Last month I finished the first draft of my book, with a working title of More Every Day: Finding Love Even In Loss, and ever since, I’ve been editing and writing and asking family and close friends to read the draft and offer feedback. It is such an exciting–and frightening–process.
The book is a memoir about meeting my second husband, Ed Godleski, in unusual circumstances, and then losing him to metastatic lung cancer. It is a very personal story, in part, because I was married to my first husband when I met Ed, and my separation and early relationship with Ed is something I will always feel both anguish and joy over.
Because it is personal, the book is raw and emotional because the road toward marrying Ed was a long one fraught with guilt and sadness for my two daughters, who struggled with my relationship. As soon as we all came together as a family, Ed was torn away from us, and the loss was overwhelming, stunning and life-changing.
While writing is a struggle at times, finding a publisher has also proved a challenge. The only book agent I approached about handling the book for publishing purposes was John Talbot of the John Talbot Agency, Inc., in New York City.
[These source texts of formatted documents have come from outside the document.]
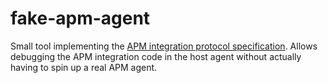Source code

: fake-apm-agent
==============

Small tool implementing the [APM integration protocol specification][spec]. Allows debugging the 
APM integration code in the host agent without actually having to spin up a real APM agent.

[spec]: https://github.com/elastic/apm/blob/main/specs/agents/universal-profiling-integration.md
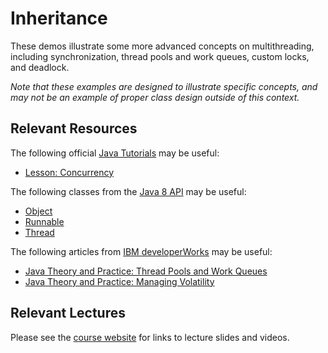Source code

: Inheritance
=================================================

These demos illustrate some more advanced concepts on multithreading, including synchronization, thread pools and work queues, custom locks, and deadlock. 

*Note that these examples are designed to illustrate specific concepts, and may not be an example of proper class design outside of this context.*

## Relevant Resources ##

The following official [Java Tutorials](http://docs.oracle.com/javase/tutorial/index.html) may be useful:

- [Lesson: Concurrency](http://docs.oracle.com/javase/tutorial/essential/concurrency/index.html)

The following classes from the [Java 8 API](http://docs.oracle.com/javase/8/docs/api/) may be useful:

- [Object](http://docs.oracle.com/javase/8/docs/api/java/lang/Object.html)
- [Runnable](http://docs.oracle.com/javase/8/docs/api/java/lang/Runnable.html)
- [Thread](http://docs.oracle.com/javase/8/docs/api/java/lang/Thread.html)

The following articles from [IBM developerWorks]() may be useful:

- [Java Theory and Practice: Thread Pools and Work Queues](http://www.ibm.com/developerworks/library/j-jtp0730/index.html)
- [Java Theory and Practice: Managing Volatility](http://www.ibm.com/developerworks/library/j-jtp06197/)

## Relevant Lectures ##

Please see the [course website](http://cs212.cs.usfca.edu) for links to lecture slides and videos.

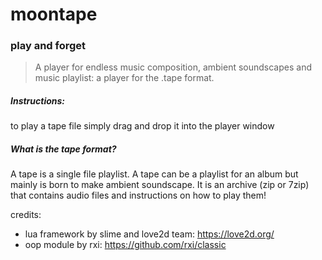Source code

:# moontape

### play and forget

> A player for endless music composition, ambient soundscapes and music playlist: a  player for the .tape format.

##### Instructions:



to play a tape file simply drag and drop it into the player window

##### What is the tape format?

A tape is a single file playlist. A tape can be a playlist for an album but mainly is born to make ambient soundscape. It is an archive (zip or 7zip) that contains audio files and instructions on how to play them!

credits:

- lua framework by slime and love2d team: https://love2d.org/
- oop module by rxi: https://github.com/rxi/classic

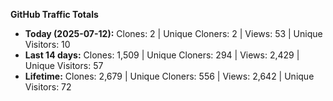 
**GitHub Traffic Totals**

- **Today (2025-07-12):** Clones: 2 | Unique Cloners: 2 | Views: 53 | Unique Visitors: 10
- **Last 14 days:** Clones: 1,509 | Unique Cloners: 294 | Views: 2,429 | Unique Visitors: 57
- **Lifetime:** Clones: 2,679 | Unique Cloners: 556 | Views: 2,642 | Unique Visitors: 72
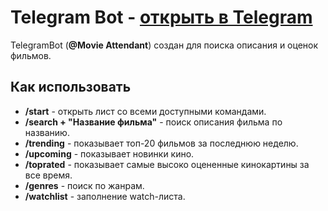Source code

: # Telegram Bot - [открыть в Telegram](https://t.me/movie_attendant_bot)
TelegramBot (**@Movie Attendant**) создан для поиска описания и оценок фильмов.
## Как использовать
* **/start** - открыть лист со всеми доступными командами.
* **/search + "Название фильма"** - поиск описания фильма по названию.
* **/trending** - показывает топ-20 фильмов за последнюю неделю.
* **/upcoming** - показывает новинки кино.
* **/toprated** - показывает самые высоко оцененные кинокартины за все время.
* **/genres** - поиск по жанрам.
* **/watchlist** - заполнение watch-листа.
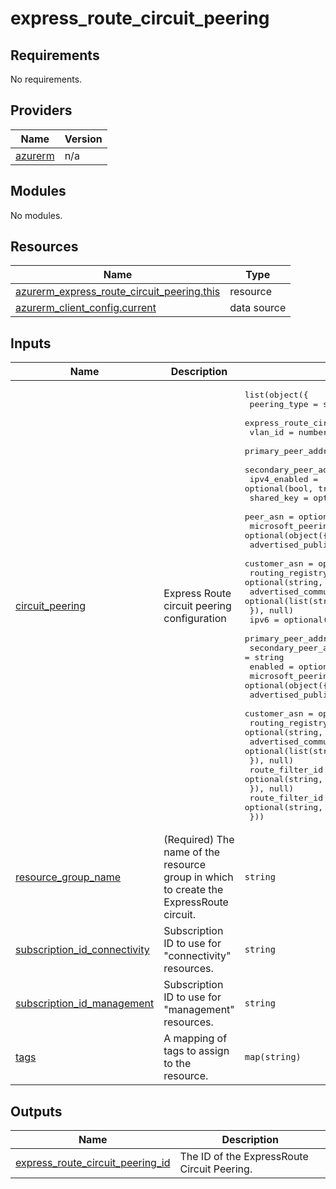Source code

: # express_route_circuit_peering

<!-- BEGINNING OF PRE-COMMIT-TERRAFORM DOCS HOOK -->
## Requirements

No requirements.

## Providers

| Name | Version |
|------|---------|
| <a name="provider_azurerm"></a> [azurerm](#provider\_azurerm) | n/a |

## Modules

No modules.

## Resources

| Name | Type |
|------|------|
| [azurerm_express_route_circuit_peering.this](https://registry.terraform.io/providers/hashicorp/azurerm/latest/docs/resources/express_route_circuit_peering) | resource |
| [azurerm_client_config.current](https://registry.terraform.io/providers/hashicorp/azurerm/latest/docs/data-sources/client_config) | data source |

## Inputs

| Name | Description | Type | Default | Required |
|------|-------------|------|---------|:--------:|
| <a name="input_circuit_peering"></a> [circuit\_peering](#input\_circuit\_peering) | Express Route circuit peering configuration | <pre>list(object({<br/>    peering_type                  = string<br/>    express_route_circuit_name    = string<br/>    vlan_id                       = number<br/>    primary_peer_address_prefix   = optional(string)<br/>    secondary_peer_address_prefix = optional(string)<br/>    ipv4_enabled                  = optional(bool, true)<br/>    shared_key                    = optional(string, null)<br/>    peer_asn                      = optional(number, null)<br/>    microsoft_peering_config = optional(object({<br/>      advertised_public_prefixes = list(string)<br/>      customer_asn               = optional(number, 0)<br/>      routing_registry_name      = optional(string, "NONE")<br/>      advertised_communities     = optional(list(string))<br/>    }), null)<br/>    ipv6 = optional(object({<br/>      primary_peer_address_prefix   = string<br/>      secondary_peer_address_prefix = string<br/>      enabled                       = optional(bool, true)<br/>      microsoft_peering = optional(object({<br/>        advertised_public_prefixes = list(string)<br/>        customer_asn               = optional(number, 0)<br/>        routing_registry_name      = optional(string, "NONE")<br/>        advertised_communities     = optional(list(string))<br/>      }), null)<br/>      route_filter_id = optional(string, null)<br/>    }), null)<br/>    route_filter_id = optional(string, null)<br/>  }))</pre> | `[]` | no |
| <a name="input_resource_group_name"></a> [resource\_group\_name](#input\_resource\_group\_name) | (Required) The name of the resource group in which to create the ExpressRoute circuit. | `string` | n/a | yes |
| <a name="input_subscription_id_connectivity"></a> [subscription\_id\_connectivity](#input\_subscription\_id\_connectivity) | Subscription ID to use for "connectivity" resources. | `string` | n/a | yes |
| <a name="input_subscription_id_management"></a> [subscription\_id\_management](#input\_subscription\_id\_management) | Subscription ID to use for "management" resources. | `string` | n/a | yes |
| <a name="input_tags"></a> [tags](#input\_tags) | A mapping of tags to assign to the resource. | `map(string)` | `null` | no |

## Outputs

| Name | Description |
|------|-------------|
| <a name="output_express_route_circuit_peering_id"></a> [express\_route\_circuit\_peering\_id](#output\_express\_route\_circuit\_peering\_id) | The ID of the ExpressRoute Circuit Peering. |
<!-- END OF PRE-COMMIT-TERRAFORM DOCS HOOK -->

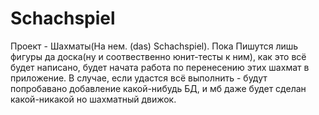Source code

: # Schachspiel
Проект - Шахматы(На нем. (das) Schachspiel). Пока Пишутся лишь фигуры да доска(ну и соотвественно юнит-тесты к ним), как это всё будет написано, будет начата работа по перенесению этих шахмат в приложение. В случае, если удастся всё выполнить - будут попробавано добавление какой-нибудь БД, и мб даже будет сделан какой-никакой но шахматный движок.
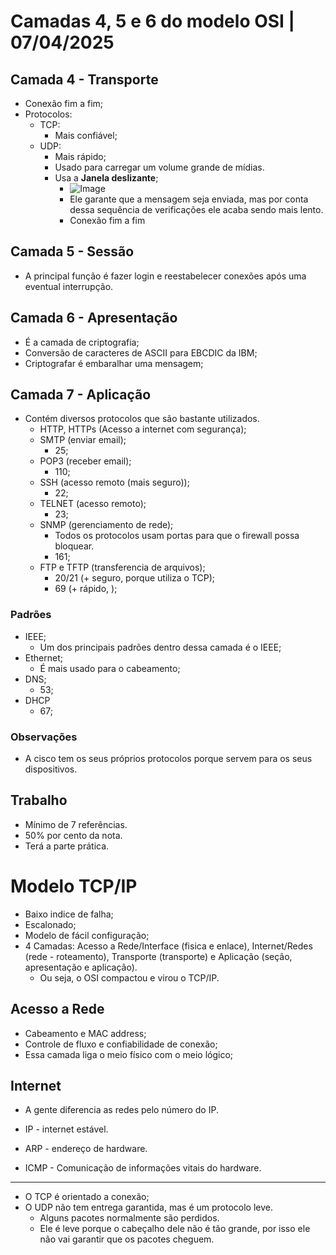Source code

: # Camadas 4, 5 e 6 do modelo OSI | 07/04/2025

## Camada 4 - Transporte

- Conexão fim a fim;
- Protocolos:
  - TCP:
    - Mais confiável;
  - UDP:
    - Mais rápido;
    - Usado para carregar um volume grande de mídias.
    - Usa a <b>Janela deslizante</b>;
      - ![Image](https://github.com/user-attachments/assets/68f1f4b3-6c7f-4268-9ea7-8deba2b54e09)
      - Ele garante que a mensagem seja enviada, mas por conta dessa sequência de verificações ele acaba sendo mais lento.
      - Conexão fim a fim

## Camada 5 - Sessão

- A principal função é fazer login e reestabelecer conexões após uma eventual interrupção.

## Camada 6 - Apresentação

- É a camada de criptografia;
- Conversão de caracteres de ASCII para EBCDIC da IBM;
- Criptografar é embaralhar uma mensagem;

## Camada 7 - Aplicação

- Contém diversos protocolos que são bastante utilizados.
  - HTTP, HTTPs (Acesso a internet com segurança);
  - SMTP (enviar email);
    - 25;
  - POP3 (receber email);
    - 110;
  - SSH (acesso remoto (mais seguro));
    - 22;
  - TELNET (acesso remoto);
    - 23;
  - SNMP (gerenciamento de rede);
    - Todos os protocolos usam portas para que o firewall possa bloquear.
    - 161;
  - FTP e TFTP (transferencia de arquivos);
    - 20/21 (+ seguro, porque utiliza o TCP);
    - 69 (+ rápido, );

### Padrões

- IEEE;
  - Um dos principais padrões dentro dessa camada é o IEEE;
- Ethernet;
  - É mais usado para o cabeamento;
- DNS;
  - 53;
- DHCP
  - 67;

### Observações
- A cisco tem os seus próprios protocolos porque servem para os seus dispositivos.

## Trabalho 

- Mínimo de 7 referências.
- 50% por cento da nota.
- Terá a parte prática.

# Modelo TCP/IP

- Baixo indice de falha;
- Escalonado;
- Modelo de fácil configuração;
- 4 Camadas: Acesso a Rede/Interface (fisica e enlace), Internet/Redes (rede - roteamento), Transporte (transporte) e Aplicação (seção, apresentação e aplicação).
  - Ou seja, o OSI compactou e virou o TCP/IP.
 
## Acesso a Rede

- Cabeamento e MAC address;
- Controle de fluxo e confiabilidade de conexão;
- Essa camada liga o meio físico com o meio lógico;

## Internet

- A gente diferencia as redes pelo número do IP.

- IP - internet estável.
- ARP - endereço de hardware.
- ICMP - Comunicação de informações vitais do hardware.

<hr>

- O TCP é orientado a conexão;
- O UDP não tem entrega garantida, mas é um protocolo leve.
  - Alguns pacotes normalmente são perdidos.
  - Ele é leve porque o cabeçalho dele não é tão grande, por isso ele não vai garantir que os pacotes cheguem.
John loved my writing and said the story was “conveyed with excellent craftsmanship.” However, John also said, “The memoir genre seems to me to be nearing saturation point, and I’m not confident I could place this with the large, commercial publishers on which my agency depends for suitable advances.
John suggested I go directly to Beacon Press in Boston, but instead my next stop was a local commercial publishing company. The overseer there found the book too spiritual.
And that it is, and that it is meant to be.
So, I am now considering reaching out to Beacon Press, but I may decide in the end to turn to myself to publish the book. I think it would be appropriate because after Ed died, my friends were of critical support, but eventually, I had to turn to myself to survive.
My hope is that the book will help those who have lost a loved one. I want the book to be a companion of sorts. More Every Day is the kind of book I wished I had to read in those first six months after Ed’s death, when I would cry and stare at his photo on my nightstand and wonder when he was coming back to me.